Take Five with Iron Financial's Aaron Izenstark

Chief investment strategist says government shutdown could delay tapering.
OCT 22, 2013
Regardless of whether Washington politics shuts the government down now or if that fight gets pushed to the upcoming debt ceiling debate, such high-stakes political bickering is usually bad for the financial markets, according Aaron Izenstark, chief investment officer at Iron Financial LLC, a $2 billion money management firm. While Mr. Izenstark believes that the Fed could start dialing back its quantitative-easing program this year, he acknowledged that Washington politics could have enough of a negative impact on the economy to take tapering off the table. InvestmentNews: How rattled should the financial markets be about the prospect of a government shutdown? Mr. Izenstark: They should be rattled because of what's going on underneath. The latest data from the Investment Company Institute show that domestic bond mutual funds have had four consecutive months of outflows for a total of $100 billion. The market is fragile as it is. InvestmentNews: Where are the biggest areas of risk in the bond market right now? Mr. Izenstark: Longer-term bonds, or probably any bond with maturity of longer than 10 years. Specifically, some of the products that have been created to invest in things like a lot of below-investment-grade mortgages. If this gets ugly, there are no natural buyers for that stuff out there, and it leads to a liquidity issue.
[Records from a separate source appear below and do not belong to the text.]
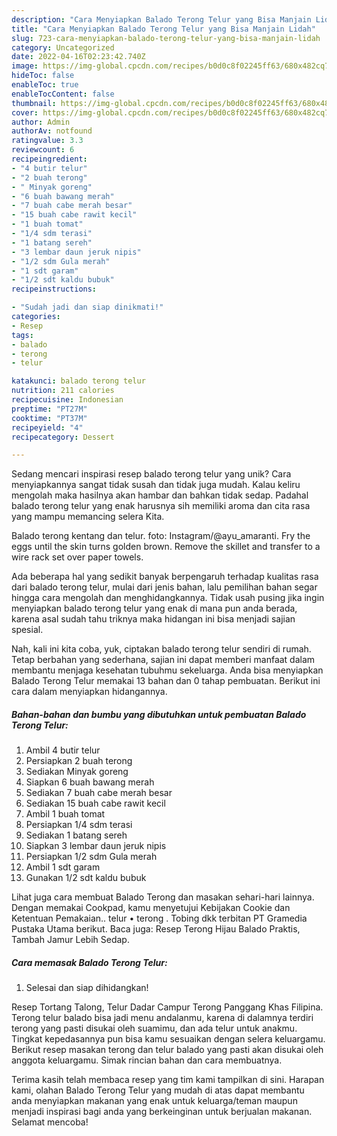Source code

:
 ```yaml
---
description: "Cara Menyiapkan Balado Terong Telur yang Bisa Manjain Lidah"
title: "Cara Menyiapkan Balado Terong Telur yang Bisa Manjain Lidah"
slug: 723-cara-menyiapkan-balado-terong-telur-yang-bisa-manjain-lidah
category: Uncategorized
date: 2022-04-16T02:23:42.740Z
image: https://img-global.cpcdn.com/recipes/b0d0c8f02245ff63/680x482cq70/balado-terong-telur-foto-resep-utama.jpg
hideToc: false
enableToc: true
enableTocContent: false
thumbnail: https://img-global.cpcdn.com/recipes/b0d0c8f02245ff63/680x482cq70/balado-terong-telur-foto-resep-utama.jpg
cover: https://img-global.cpcdn.com/recipes/b0d0c8f02245ff63/680x482cq70/balado-terong-telur-foto-resep-utama.jpg
author: Admin
authorAv: notfound
ratingvalue: 3.3
reviewcount: 6
recipeingredient:
- "4 butir telur"
- "2 buah terong"
- " Minyak goreng"
- "6 buah bawang merah"
- "7 buah cabe merah besar"
- "15 buah cabe rawit kecil"
- "1 buah tomat"
- "1/4 sdm terasi"
- "1 batang sereh"
- "3 lembar daun jeruk nipis"
- "1/2 sdm Gula merah"
- "1 sdt garam"
- "1/2 sdt kaldu bubuk"
recipeinstructions:

- "Sudah jadi dan siap dinikmati!"
categories:
- Resep
tags:
- balado
- terong
- telur

katakunci: balado terong telur 
nutrition: 211 calories
recipecuisine: Indonesian
preptime: "PT27M"
cooktime: "PT37M"
recipeyield: "4"
recipecategory: Dessert

---
```





Sedang mencari inspirasi resep balado terong telur yang unik? Cara menyiapkannya sangat tidak susah dan tidak juga mudah. Kalau keliru mengolah maka hasilnya akan hambar dan bahkan tidak sedap. Padahal balado terong telur yang enak harusnya sih memiliki aroma dan cita rasa yang mampu memancing selera Kita.





Balado terong kentang dan telur. foto: Instagram/@ayu_amaranti. Fry the eggs until the skin turns golden brown. Remove the skillet and transfer to a wire rack set over paper towels.

Ada beberapa hal yang sedikit banyak berpengaruh terhadap kualitas rasa dari balado terong telur, mulai dari jenis bahan, lalu pemilihan bahan segar hingga cara mengolah dan menghidangkannya. Tidak usah pusing jika ingin menyiapkan balado terong telur yang enak di mana pun anda berada, karena asal sudah tahu triknya maka hidangan ini bisa menjadi sajian spesial.






Nah, kali ini kita coba, yuk, ciptakan balado terong telur sendiri di rumah. Tetap berbahan yang sederhana, sajian ini dapat memberi manfaat dalam membantu menjaga kesehatan tubuhmu sekeluarga. Anda bisa menyiapkan Balado Terong Telur memakai 13 bahan dan 0 tahap pembuatan. Berikut ini cara dalam menyiapkan hidangannya.

<!--inarticleads1-->

##### Bahan-bahan dan bumbu yang dibutuhkan untuk pembuatan Balado Terong Telur:

1. Ambil 4 butir telur
1. Persiapkan 2 buah terong
1. Sediakan  Minyak goreng
1. Siapkan 6 buah bawang merah
1. Sediakan 7 buah cabe merah besar
1. Sediakan 15 buah cabe rawit kecil
1. Ambil 1 buah tomat
1. Persiapkan 1/4 sdm terasi
1. Sediakan 1 batang sereh
1. Siapkan 3 lembar daun jeruk nipis
1. Persiapkan 1/2 sdm Gula merah
1. Ambil 1 sdt garam
1. Gunakan 1/2 sdt kaldu bubuk


Lihat juga cara membuat Balado Terong dan masakan sehari-hari lainnya. Dengan memakai Cookpad, kamu menyetujui Kebijakan Cookie dan Ketentuan Pemakaian.. telur • terong . Tobing dkk terbitan PT Gramedia Pustaka Utama berikut. Baca juga: Resep Terong Hijau Balado Praktis, Tambah Jamur Lebih Sedap. 

<!--inarticleads2-->

##### Cara memasak Balado Terong Telur:


1. Selesai dan siap dihidangkan!

Resep Tortang Talong, Telur Dadar Campur Terong Panggang Khas Filipina. Terong telur balado bisa jadi menu andalanmu, karena di dalamnya terdiri terong yang pasti disukai oleh suamimu, dan ada telur untuk anakmu. Tingkat kepedasannya pun bisa kamu sesuaikan dengan selera keluargamu. Berikut resep masakan terong dan telur balado yang pasti akan disukai oleh anggota keluargamu. Simak rincian bahan dan cara membuatnya. 

Terima kasih telah membaca resep yang tim kami tampilkan di sini. Harapan kami, olahan Balado Terong Telur yang mudah di atas dapat membantu anda menyiapkan makanan yang enak untuk keluarga/teman maupun menjadi inspirasi bagi anda yang berkeinginan untuk berjualan makanan. Selamat mencoba!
Play or hedge bond market risk?

InvestmentNews: Are there ways to play or hedge bond market risk? Mr. Izenstark: Everybody has the same problem right now. You either focus on short-duration bonds of two to four years or you have to invest in a strategy that can hedge the portfolio, either through interest rate or credit hedges. Your best choices are going to be those funds that have big positions in below-investment-grade bonds because it will give you a yield that pays you something in this marketplace. You won't be able to do that with below-grade mortgage securities because there is no way to hedge those because there's no derivative that correlates to them. InvestmentNews: What about a growth strategy in fixed income? Mr. Izenstark: That will have to focus on combo or hybrid strategies and securities. With a short-duration convertible bond portfolio yields are at least 50% higher than the stock market index, but you also get the upside participation of the stock market. InvestmentNews: What's your outlook for tapering of the Fed's quantitative-easing program? Mr. Izenstark: Given what Fed has said, it could happen any month unless a government shutdown leads to some bad economic data. We're waiting for the news like anybody else. But it seems like the Feds knows something that is a lot worse than we're seeing, and that should concern the markets. Bottom line is, I see a better than 50% chance of tapering this year.